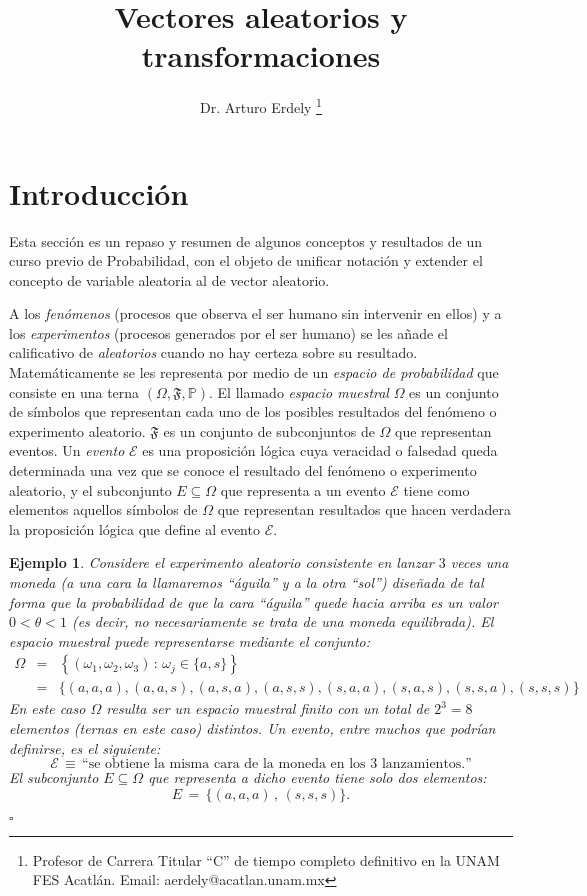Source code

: \documentclass[spanish,10pt,letterpaper]{article}
\title{Vectores aleatorios y transformaciones}
\author{Dr. Arturo Erdely \thanks{Profesor de Carrera Titular ``C'' de tiempo completo definitivo en la UNAM FES Acatlán. Email: aerdely@acatlan.unam.mx}}
\date{}
\newtheorem{ejem}{Ejemplo}
\newcommand{\prob}{\mathbb{P}}
\newcommand{\qed}{\begin{flushright}$\square$\end{flushright}}
\begin{document}
	
	\maketitle
	
	
	
	\section*{Introducción}\label{sec:intro}
	
	Esta sección es un repaso y resumen de algunos conceptos y resultados de un curso previo de Probabilidad, con el objeto de unificar notación y extender el concepto de variable aleatoria al de vector aleatorio.
	
	\medskip 
	
	A los \textit{fenómenos} (procesos que observa el ser humano sin intervenir en ellos) y a los \textit{experimentos} (procesos generados por el ser humano) se les añade el calificativo de \textit{aleatorios} cuando no hay certeza sobre su resultado. Matemáticamente se les representa por medio de un \textit{espacio de probabilidad} que consiste en una terna $(\Omega, \mathfrak{F}, \prob).$ El llamado \textit{espacio muestral} $\Omega$ es un conjunto de símbolos que representan cada uno de los posibles resultados del fenómeno o experimento aleatorio. $\mathfrak{F}$ es un conjunto de subconjuntos de $\Omega$ que representan eventos. Un \textit{evento} $\mathcal{E}$ es una proposición lógica cuya veracidad o falsedad queda determinada una vez que se conoce el resultado del fenómeno o experimento aleatorio, y el subconjunto $E\subseteq\Omega$ que representa a un evento $\mathcal{E}$ tiene como elementos aquellos símbolos de $\Omega$ que representan resultados que hacen verdadera la proposición lógica que define al evento $\mathcal{E}.$
	
	\bigskip 
	
	\begin{ejem}\label{ej:moneda3veces}
		Considere el experimento aleatorio consistente en lanzar $3$ veces una moneda (a una cara la llamaremos ``águila'' y a la otra ``sol'') diseñada de tal forma que la probabilidad de que la cara ``águila'' quede hacia arriba es un valor $0<\theta<1$ (es decir, no necesariamente se trata de una moneda equilibrada). El espacio muestral puede representarse mediante el conjunto: 
		\begin{eqnarray*}
			\Omega &=& \left\{(\omega_1,\omega_2,\omega_3)\,:\,\omega_j\in\{a,s\}\right\} \\
			&=& \{(a,a,a),(a,a,s),(a,s,a),(a,s,s),(s,a,a),(s,a,s),(s,s,a),(s,s,s)\}
		\end{eqnarray*}		
		En este caso $\Omega$ resulta ser un espacio muestral finito con un total de $2^3=8$ elementos (ternas en este caso) distintos. Un evento, entre muchos que podrían definirse, es el siguiente: $$\mathcal{E} \,\equiv\, \text{``se obtiene la misma cara de la moneda en los $3$ lanzamientos.''}$$
		El subconjunto $E\subseteq\Omega$ que representa a dicho evento tiene solo dos elementos: $$E\,=\,\{(a,a,a)\,,\,(s,s,s)\}.$$ \qed 
	\end{ejem}
	
\end{document}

********************

(Exercise requirements): Among the records above, find the lines where the word "label" appears and copy them.

(Completed task):
	\section*{Introducción}\label{sec:intro}
	\begin{ejem}\label{ej:moneda3veces}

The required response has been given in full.